A zombie apocalypse is one thing. A volcanic eruption is quite another, for, as the journalist who does a framing voice-over narration for Brooks’ latest puts it, when Mount Rainier popped its cork, “it was the psychological aspect, the hyperbole-fueled hysteria that had ended up killing the most people.” Maybe, but the sasquatches whom the volcano displaced contributed to the statistics, too, if only out of self-defense. Brooks places the epicenter of the Bigfoot war in a high-tech hideaway populated by the kind of people you might find in a Jurassic Park franchise: the schmo who doesn’t know how to do much of anything but tries anyway, the well-intentioned bleeding heart, the know-it-all intellectual who turns out to know the wrong things, the immigrant with a tough backstory and an instinct for survival.
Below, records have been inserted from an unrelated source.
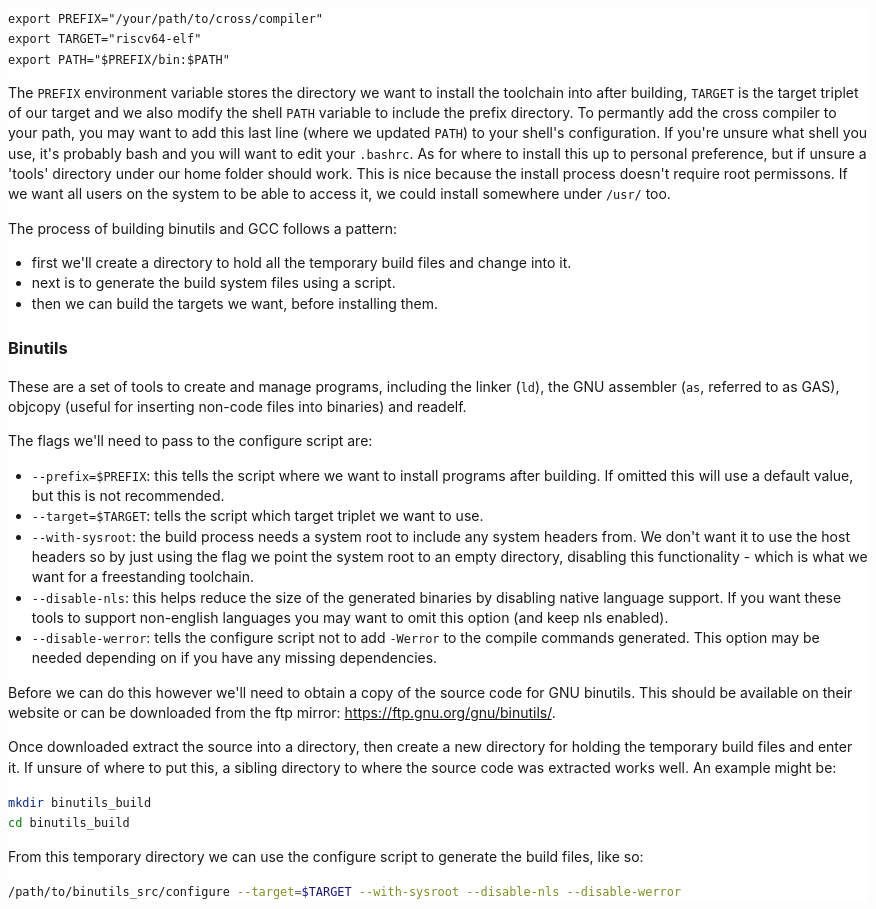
 ```
export PREFIX="/your/path/to/cross/compiler"
export TARGET="riscv64-elf"
export PATH="$PREFIX/bin:$PATH"
```

The `PREFIX` environment variable stores the directory we want to install the toolchain into after building, `TARGET` is the target triplet of our target and we also modify the shell `PATH` variable  to include the prefix directory. To permantly add the cross compiler to your path, you may want to add this last line (where we updated `PATH`) to your shell's configuration. If you're unsure what shell you use, it's probably bash and you will want to edit your `.bashrc`. As for where to install this up to personal preference, but if unsure a 'tools' directory under our home folder should work. This is nice because the install process doesn't require root permissons. If we want all users on the system to be able to access it, we could install somewhere under `/usr/` too.

The process of building binutils and GCC follows a pattern:

- first we'll create a directory to hold all the temporary build files and change into it.
- next is to generate the build system files using a script.
- then we can build the targets we want, before installing them.

### Binutils

These are a set of tools to create and manage programs, including the linker (`ld`), the GNU assembler (`as`, referred to as GAS), objcopy (useful for inserting non-code files into binaries) and readelf.

The flags we'll need to pass to the configure script are:

- `--prefix=$PREFIX`: this tells the script where we want to install programs after building. If omitted this will use a default value, but this is not recommended.
- `--target=$TARGET`: tells the script which target triplet we want to use.
- `--with-sysroot`: the build process needs a system root to include any system headers from. We don't want it to use the host headers so by just using the flag we point the system root to an empty directory, disabling this functionality - which is what we want for a freestanding toolchain.
- `--disable-nls`: this helps reduce the size of the generated binaries by disabling native language support. If you want these tools to support non-english languages you may want to omit this option (and keep nls enabled).
- `--disable-werror`: tells the configure script not to add `-Werror` to the compile commands generated. This option may be needed depending on if you have any missing dependencies.

Before we can do this however we'll need to obtain a copy of the source code for GNU binutils. This should be available on their website or can be downloaded from the ftp mirror: https://ftp.gnu.org/gnu/binutils/.

Once downloaded extract the source into a directory, then create a new directory for holding the temporary build files and enter it. If unsure of where to put this, a sibling directory to where the source code was extracted works well. An example might be:

```bash
mkdir binutils_build
cd binutils_build
```

From this temporary directory we can use the configure script to generate the build files, like so:

```bash
/path/to/binutils_src/configure --target=$TARGET --with-sysroot --disable-nls --disable-werror
```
Indeed, the novel does double duty as a survival manual, packed full of good advice—for instance, try not to get wounded, for “injury turns you from a giver to a taker. Taking up our resources, our time to care for you.” Brooks presents a case for making room for Bigfoot in the world while peppering his narrative with timely social criticism about bad behavior on the human side of the conflict: The explosion of Rainier might have been better forecast had the president not slashed the budget of the U.S. Geological Survey, leading to “immediate suspension of the National Volcano Early Warning System,” and there’s always someone around looking to monetize the natural disaster and the sasquatch-y onslaught that follows. Brooks is a pro at building suspense even if it plays out in some rather spectacularly yucky episodes, one involving a short spear that takes its name from “the sucking sound of pulling it out of the dead man’s heart and lungs.” Grossness aside, it puts you right there on the scene.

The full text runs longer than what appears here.